They provided a seven day schedule of instructor led review, labs, and self tests. Their package included hotel accommodations, training material, two exam vouchers, plus breakfast and lunch.  The training material included the Microsoft Press self-paced training guides.  The 70-536 guide weighed in at 750+ pages, while 70-562 was a bit bigger at 1000 or so pages. The price was reasonable, compared to sessions offered by other vendors.

I made arrangements to take their course at their PA location.  I planned on renting a car and driving down from Albany.  Accommodations would have been at the fabulous Fernwood Hotel in Bushkill, PA.  The training would have been at the Training Camp facility, not far from the hotel.

After paying for the course, they sent back a list of videos to watch to prepare for the class.  They were not from the TrainingCamp company, but freely available from www.asp.net.  You can find them here.  That felt a little bit cheesy, but on the other hand they didn’t need to reinvent the wheel.

A week before the course was supported to begin, they canceled it.  They didn’t have enough people confirmed for the course.  They did have one in Orlando, starting the following week.  So it was off to Orlando.  Suprisingly, this ended up being a good thing.

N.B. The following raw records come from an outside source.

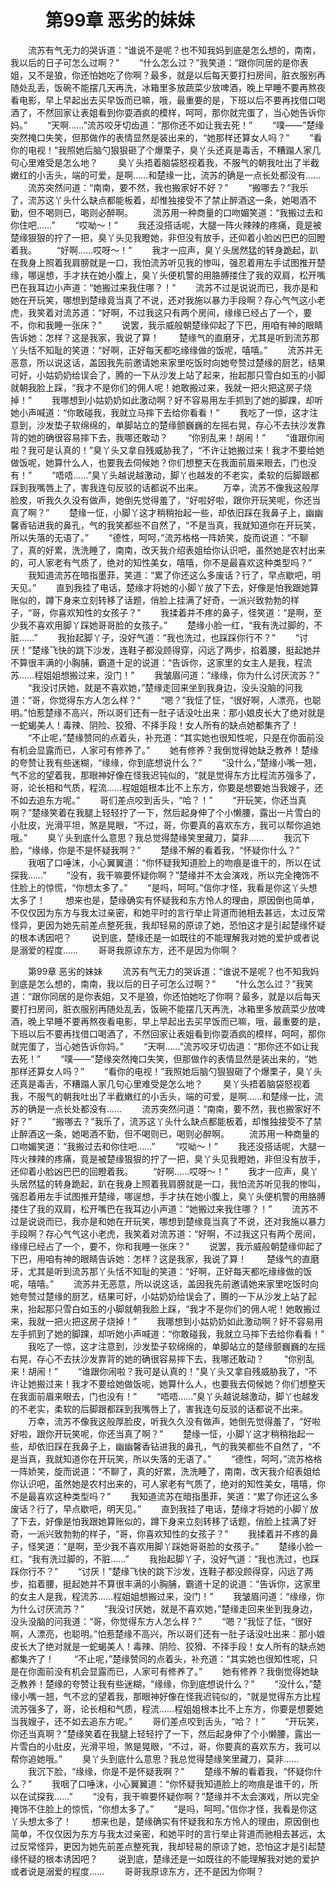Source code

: # 　　第99章 恶劣的妹妹
　　流苏有气无力的哭诉道：“谁说不是呢？也不知我妈到底是怎么想的，南南，我以后的日子可怎么过啊？”
　　“什么怎么过？”我笑道：“跟你同居的是你表姐，又不是狼，你还怕她吃了你啊？最多，就是以后每天要打扫房间，脏衣服别再随处乱丢，饭碗不能摆几天再洗，冰箱里多放蔬菜少放啤酒，晚上早睡不要再熬夜看电影，早上早起出去买早饭而已嘛，哦，最重要的是，下班以后不要再找借口喝酒了，不然回家让表姐看到你耍酒疯的模样，呵呵，那你就完蛋了，当心她告诉你妈。”
　　“天啊……”流苏咬牙切齿道：“那你还不如让我去死！”
　　“噗——”楚缘突然掩口失笑，但那做作的表情显然是装出来的，“她那样还算女人吗？”
　　“看你的电视！”我照她后脑勺狠狠砸了个爆栗子，臭丫头还真是毒舌，不糟蹋人家几句心里难受是怎么地？
　　臭丫头捂着脑袋怒视着我，不服气的朝我吐出了半截嫩红的小舌头，端的可爱，是啊……和楚缘一比，流苏的确是一点长处都没有……
　　流苏突然问道：“南南，要不然，我也搬家好不好？”
　　“搬哪去？”我乐了，流苏这丫头什么缺点都能板着，却惟独接受不了禁止醉酒这一条，她喝酒不勤，但不喝则已，喝则必醉啊。
　　流苏用一种商量的口吻媚笑道：“我搬过去和你住吧……”
　　“哎呦～！”
　　我还没搭话呢，大腿一阵火辣辣的疼痛，竟是被楚缘狠狠的拧了一把，臭丫头见我瞪她，非但没有放手，还仰着小脸凶巴巴的回瞪着我。
　　“好啊……哎呀～！”
　　我才一应声，臭丫头居然猛的转身跪起，趴在我身上照着我肩膀就是一口，我怕流苏听见我的惨叫，强忍着用左手试图推开楚缘，哪逞想，手才扶在她小腹上，臭丫头便机警的用胳膊搂住了我的双肩，松开嘴巴在我耳边小声道：“她搬过来我住哪？！”
　　流苏不过是说说而已，我亦是和她在开玩笑，哪想到楚缘竟当真了不说，还对我施以暴力手段啊？存心气气这小老虎，我笑着对流苏道：“好啊，不过我这只有两个房间，缘缘已经占了一个，要不，你和我睡一张床？”
　　说罢，我示威般朝楚缘仰起了下巴，用咱有神的眼睛告诉她：怎样？这是我家，我说了算！
　　楚缘气的直磨牙，尤其是听到流苏那丫头恬不知耻的笑道：“好啊，正好每天都吃缘缘做的饭呢，嘻嘻。”
　　流苏并无恶意，所以说这话，盖因我先前邀请她来家里吃饭时向她夸赞过楚缘的厨艺，结果可好，小姑奶奶给误会了，腾的一下从沙发上站了起来，抬起那只雪白如玉的小脚就朝我脸上踩，“我才不是你们的佣人呢！她敢搬过来，我就一把火把这房子烧掉！”
　　我哪想到小姑奶奶如此激动啊？好不容易用左手抓到了她的脚踝，却听她小声喊道：“你敢碰我，我就立马摔下去给你看看！”
　　我吃了一惊，这才注意到，沙发垫子软绵绵的，单脚站立的楚缘颤巍巍的左摇右晃，存心不去扶沙发靠背的她的确很容易摔下去，我哪还敢动？
　　“你别乱来！胡闹！”
　　“谁跟你闹啦？我可是认真的！”臭丫头又拿自残威胁我了，“不许让她搬过来！我才不要给她做饭呢，她算什么人，也要我去伺候她？你们想整天在我面前眉来眼去，门也没有！”
　　“唔唔……”臭丫头越说越激动，脚丫也越发的不老实，柔软的后脚跟都踩到我嘴唇上了，害我连句反驳的话都说不出来。
　　万幸，流苏不像我这般厚脸皮，听我久久没有做声，她倒先觉得羞了，“好啦好啦，跟你开玩笑呢，你还当真了啊？”
　　楚缘一怔，小脚丫这才稍稍抬起一些，却依旧踩在我鼻子上，幽幽馨香钻进我的鼻孔，气的我笑都些不自然了，“不是当真，我就知道你在开玩笑，所以失落的无语了。”
　　“德性，呵呵，”流苏格格一阵娇笑，旋而说道：“不聊了，真的好累，洗洗睡了，南南，改天我介绍表姐给你认识吧，虽然她是农村出来的，可人家老有气质了，绝对的知性美女，嘻嘻，你不是最喜欢这种类型吗？”
　　我知道流苏在暗指墨菲，笑道：“累了你还这么多废话？行了，早点歇吧，明天见。”
　　直到我挂了电话，楚缘才将她的小脚丫放了下去，好像是怕我跟她算账似的，蹲下身来立刻转移了话题，俏脸上挂满了好奇，一派兴致勃勃的样子，“哥，你喜欢知性的女孩子？”
　　我揉着并不疼的鼻子，怪笑道：“是啊，至少我不喜欢用脚丫踩她哥哥脸的女孩子。”
　　楚缘小脸一红，“我有洗过脚的，不脏……”
　　我抬起脚丫子，没好气道：“我也洗过，也踩踩你行不？”
　　“讨厌！”楚缘飞快的跳下沙发，连鞋子都没顾得穿，闪远了两步，掐着腰，挺起她并不算很丰满的小胸脯，霸道十足的说道：“告诉你，这家里的女主人是我，程流苏……程姐姐想搬过来，没门！”
　　我皱眉问道：“缘缘，你为什么讨厌流苏？”
　　“我没讨厌她，就是不喜欢她，”楚缘走回来坐到我身边，没头没脑的问我道：“哥，你觉得东方人怎么样？”
　　“嗯？”我怔了怔，“很好啊，人漂亮，也聪明。”怕惹楚缘不高兴，所以哥们还有一肚子话没吐出来：那小娘皮长大了绝对就是一蛇蝎美人！毒辣、阴险、狡猾、不择手段！女人所有的缺点她都集齐了！
　　“不止呢，”楚缘赞同的点着头，补充道：“其实她也很知性呢，只是在你面前没有机会显露而已，人家可有修养了。”
　　她有修养？我倒觉得她缺乏教养！楚缘的夸赞让我有些迷糊，“缘缘，你到底想说什么？”
　　“没什么，”楚缘小嘴一翘，气不忿的望着我，那眼神好像在怪我迟钝似的，“就是觉得东方比程流苏强多了，哥，论长相和气质，程流……程姐姐根本比不上东方，你要是想要她当我嫂子，还不如去追东方呢。”
　　哥们差点咬到舌头，“哈？！”
　　“开玩笑，你还当真啊？”楚缘笑着在我腿上轻轻拧了一下，然后起身伸了个小懒腰，露出一片雪白的小肚皮，光滑平坦，煞是晃眼，“不过，哥，你要真的喜欢东方，我可以帮你追她哦。”
　　臭丫头到底什么意思？我总觉得楚缘笑里藏刀，莫非……
　　我沉下脸，“缘缘，你是不是怀疑我啊？”
　　楚缘不解的看着我，“怀疑你什么？”
　　我咽了口唾沫，小心翼翼道：“你怀疑我知道脸上的吻痕是谁干的，所以在试探我……”
　　“没有，我干嘛要怀疑你啊？”楚缘并不太会演戏，所以完全掩饰不住脸上的惊慌，“你想太多了。”
　　“是吗，呵呵。”信你才怪，我看是你这丫头想太多了！
　　想来也是，楚缘确实有怀疑我和东方怜人的理由，原因倒也简单，不仅仅因为东方与我太过亲密，和她平时的言行举止背道而驰相去甚远，太过反常怪异，更因为她先前差点整死我，我却轻易的原谅了她，恐怕这才是引起楚缘怀疑的根本诱因吧？
　　说到底，楚缘还是一如既往的不能理解我对她的爱护或者说是溺爱的程度……
　　哥哥我原谅东方，还不是因为你啊？

　　第99章 恶劣的妹妹
　　流苏有气无力的哭诉道：“谁说不是呢？也不知我妈到底是怎么想的，南南，我以后的日子可怎么过啊？”
　　“什么怎么过？”我笑道：“跟你同居的是你表姐，又不是狼，你还怕她吃了你啊？最多，就是以后每天要打扫房间，脏衣服别再随处乱丢，饭碗不能摆几天再洗，冰箱里多放蔬菜少放啤酒，晚上早睡不要再熬夜看电影，早上早起出去买早饭而已嘛，哦，最重要的是，下班以后不要再找借口喝酒了，不然回家让表姐看到你耍酒疯的模样，呵呵，那你就完蛋了，当心她告诉你妈。”
　　“天啊……”流苏咬牙切齿道：“那你还不如让我去死！”
　　“噗——”楚缘突然掩口失笑，但那做作的表情显然是装出来的，“她那样还算女人吗？”
　　“看你的电视！”我照她后脑勺狠狠砸了个爆栗子，臭丫头还真是毒舌，不糟蹋人家几句心里难受是怎么地？
　　臭丫头捂着脑袋怒视着我，不服气的朝我吐出了半截嫩红的小舌头，端的可爱，是啊……和楚缘一比，流苏的确是一点长处都没有……
　　流苏突然问道：“南南，要不然，我也搬家好不好？”
　　“搬哪去？”我乐了，流苏这丫头什么缺点都能板着，却惟独接受不了禁止醉酒这一条，她喝酒不勤，但不喝则已，喝则必醉啊。
　　流苏用一种商量的口吻媚笑道：“我搬过去和你住吧……”
　　“哎呦～！”
　　我还没搭话呢，大腿一阵火辣辣的疼痛，竟是被楚缘狠狠的拧了一把，臭丫头见我瞪她，非但没有放手，还仰着小脸凶巴巴的回瞪着我。
　　“好啊……哎呀～！”
　　我才一应声，臭丫头居然猛的转身跪起，趴在我身上照着我肩膀就是一口，我怕流苏听见我的惨叫，强忍着用左手试图推开楚缘，哪逞想，手才扶在她小腹上，臭丫头便机警的用胳膊搂住了我的双肩，松开嘴巴在我耳边小声道：“她搬过来我住哪？！”
　　流苏不过是说说而已，我亦是和她在开玩笑，哪想到楚缘竟当真了不说，还对我施以暴力手段啊？存心气气这小老虎，我笑着对流苏道：“好啊，不过我这只有两个房间，缘缘已经占了一个，要不，你和我睡一张床？”
　　说罢，我示威般朝楚缘仰起了下巴，用咱有神的眼睛告诉她：怎样？这是我家，我说了算！
　　楚缘气的直磨牙，尤其是听到流苏那丫头恬不知耻的笑道：“好啊，正好每天都吃缘缘做的饭呢，嘻嘻。”
　　流苏并无恶意，所以说这话，盖因我先前邀请她来家里吃饭时向她夸赞过楚缘的厨艺，结果可好，小姑奶奶给误会了，腾的一下从沙发上站了起来，抬起那只雪白如玉的小脚就朝我脸上踩，“我才不是你们的佣人呢！她敢搬过来，我就一把火把这房子烧掉！”
　　我哪想到小姑奶奶如此激动啊？好不容易用左手抓到了她的脚踝，却听她小声喊道：“你敢碰我，我就立马摔下去给你看看！”
　　我吃了一惊，这才注意到，沙发垫子软绵绵的，单脚站立的楚缘颤巍巍的左摇右晃，存心不去扶沙发靠背的她的确很容易摔下去，我哪还敢动？
　　“你别乱来！胡闹！”
　　“谁跟你闹啦？我可是认真的！”臭丫头又拿自残威胁我了，“不许让她搬过来！我才不要给她做饭呢，她算什么人，也要我去伺候她？你们想整天在我面前眉来眼去，门也没有！”
　　“唔唔……”臭丫头越说越激动，脚丫也越发的不老实，柔软的后脚跟都踩到我嘴唇上了，害我连句反驳的话都说不出来。
　　万幸，流苏不像我这般厚脸皮，听我久久没有做声，她倒先觉得羞了，“好啦好啦，跟你开玩笑呢，你还当真了啊？”
　　楚缘一怔，小脚丫这才稍稍抬起一些，却依旧踩在我鼻子上，幽幽馨香钻进我的鼻孔，气的我笑都些不自然了，“不是当真，我就知道你在开玩笑，所以失落的无语了。”
　　“德性，呵呵，”流苏格格一阵娇笑，旋而说道：“不聊了，真的好累，洗洗睡了，南南，改天我介绍表姐给你认识吧，虽然她是农村出来的，可人家老有气质了，绝对的知性美女，嘻嘻，你不是最喜欢这种类型吗？”
　　我知道流苏在暗指墨菲，笑道：“累了你还这么多废话？行了，早点歇吧，明天见。”
　　直到我挂了电话，楚缘才将她的小脚丫放了下去，好像是怕我跟她算账似的，蹲下身来立刻转移了话题，俏脸上挂满了好奇，一派兴致勃勃的样子，“哥，你喜欢知性的女孩子？”
　　我揉着并不疼的鼻子，怪笑道：“是啊，至少我不喜欢用脚丫踩她哥哥脸的女孩子。”
　　楚缘小脸一红，“我有洗过脚的，不脏……”
　　我抬起脚丫子，没好气道：“我也洗过，也踩踩你行不？”
　　“讨厌！”楚缘飞快的跳下沙发，连鞋子都没顾得穿，闪远了两步，掐着腰，挺起她并不算很丰满的小胸脯，霸道十足的说道：“告诉你，这家里的女主人是我，程流苏……程姐姐想搬过来，没门！”
　　我皱眉问道：“缘缘，你为什么讨厌流苏？”
　　“我没讨厌她，就是不喜欢她，”楚缘走回来坐到我身边，没头没脑的问我道：“哥，你觉得东方人怎么样？”
　　“嗯？”我怔了怔，“很好啊，人漂亮，也聪明。”怕惹楚缘不高兴，所以哥们还有一肚子话没吐出来：那小娘皮长大了绝对就是一蛇蝎美人！毒辣、阴险、狡猾、不择手段！女人所有的缺点她都集齐了！
　　“不止呢，”楚缘赞同的点着头，补充道：“其实她也很知性呢，只是在你面前没有机会显露而已，人家可有修养了。”
　　她有修养？我倒觉得她缺乏教养！楚缘的夸赞让我有些迷糊，“缘缘，你到底想说什么？”
　　“没什么，”楚缘小嘴一翘，气不忿的望着我，那眼神好像在怪我迟钝似的，“就是觉得东方比程流苏强多了，哥，论长相和气质，程流……程姐姐根本比不上东方，你要是想要她当我嫂子，还不如去追东方呢。”
　　哥们差点咬到舌头，“哈？！”
　　“开玩笑，你还当真啊？”楚缘笑着在我腿上轻轻拧了一下，然后起身伸了个小懒腰，露出一片雪白的小肚皮，光滑平坦，煞是晃眼，“不过，哥，你要真的喜欢东方，我可以帮你追她哦。”
　　臭丫头到底什么意思？我总觉得楚缘笑里藏刀，莫非……
　　我沉下脸，“缘缘，你是不是怀疑我啊？”
　　楚缘不解的看着我，“怀疑你什么？”
　　我咽了口唾沫，小心翼翼道：“你怀疑我知道脸上的吻痕是谁干的，所以在试探我……”
　　“没有，我干嘛要怀疑你啊？”楚缘并不太会演戏，所以完全掩饰不住脸上的惊慌，“你想太多了。”
　　“是吗，呵呵。”信你才怪，我看是你这丫头想太多了！
　　想来也是，楚缘确实有怀疑我和东方怜人的理由，原因倒也简单，不仅仅因为东方与我太过亲密，和她平时的言行举止背道而驰相去甚远，太过反常怪异，更因为她先前差点整死我，我却轻易的原谅了她，恐怕这才是引起楚缘怀疑的根本诱因吧？
　　说到底，楚缘还是一如既往的不能理解我对她的爱护或者说是溺爱的程度……
　　哥哥我原谅东方，还不是因为你啊？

The training was in the hotel that I would be staying in, the Marriott Courtyard out at the Orlando airport.  Since this was a remote location for Training Camp, they were using laptop computers.  It’s much easier to ship laptops around than desktop computers.  We were issued the laptops on the first day and we got to hold on to them 24/7.  This meant, we could use the laptops to study the labs and self-tests in our hotel rooms after dinner.  If I had gone to the PA session, I would have use the PC’s in their labs.

The instructor was top notch.  If you ever go for training through Training Camp, ask for the sessions taught buy Bill Chapman.  Just google “Bill Chapman MCT”, he knows the stuff and knows how to teach it to you.  He was a big reason why I passed the exams.  The man has more certifications than I knew even existed.  I think Microsoft makes up imaginary certifications just to trick Bill.  It wont work, he’s that good.

We started at 8am every morning.  After lunch, we would go to around 5pm.  Then we were cut loose to find our supper.  After dinner, We were expected to study the exams and take the practice exams, with lights out at 10pm.  It was very draining. By 10pm on the first few nights, my brain was toast and I went to bed.  No TV, no touristy type of things.  Just studying.

We spent 3 days on the material that would be in the 536 exam.  The fourth day was exam day.  We had 18 people in the class, on the fourth day the first 10 of us trooped in to take the exam.  The exams are scored from 0 to 1000, with 700 being the passing score.  Based on the practice exams, I was running at at 85%-95% correct.  I felt good walking into the exam.

And then I got hammered with the actual exam.  The license agreement that I accepted when I took the exam precludes me from discussing any of the questions, but I can say that the material on the test did not match what we had been prepping for.  There was considerable overlap, but there was a lot of stuff that I had not seen before.  I passed the exam, but it was not pretty.

Apparently, as we found out afterwards, Microsoft had updated the exam the week before.  They do that, not often, but enough to keep the exam current.  They focus the questions more on the newer technologies and start dropping the questions on the older material.  We just had the misfortune of getting a new exam before the study material had caught up.  Only two of us passed that exam.  After the exam, we were handed the second exam study guide with the instructions to start reading it.  That took care of Thursday.  Friday morning, we would tackle ASP.NET.

Most of the people who had failed the exam opted to spend their remaining time studying for that exam and then retake it on the final day, instead of taking the second exam.  We had two exam vouchers, you can retake a failed exam.  According to the instructor,the 536 exam is one of the harder Microsoft exams.  If I had failed it, I think I would opted to retake it and study for 562 on my own time.

We had Friday and Saturday to review the materials for the second exam.  I woke up on Friday with a bad cold.  Headache, runny nose, sore throat, body aches, it was not a good way to start the day.  We ripped through the prep book at high speed.  We had the afternoons and evenings to do the labs and take the practice exams.  I don’t do too much work with ASP.NET, I really needed the study time.  I was so wiped out from the cold, I went to bed right after dinner on those two nights.  On Saturday, I took the practice exam a few times and scored in the 35% to 40% range, well below what I needed to pass.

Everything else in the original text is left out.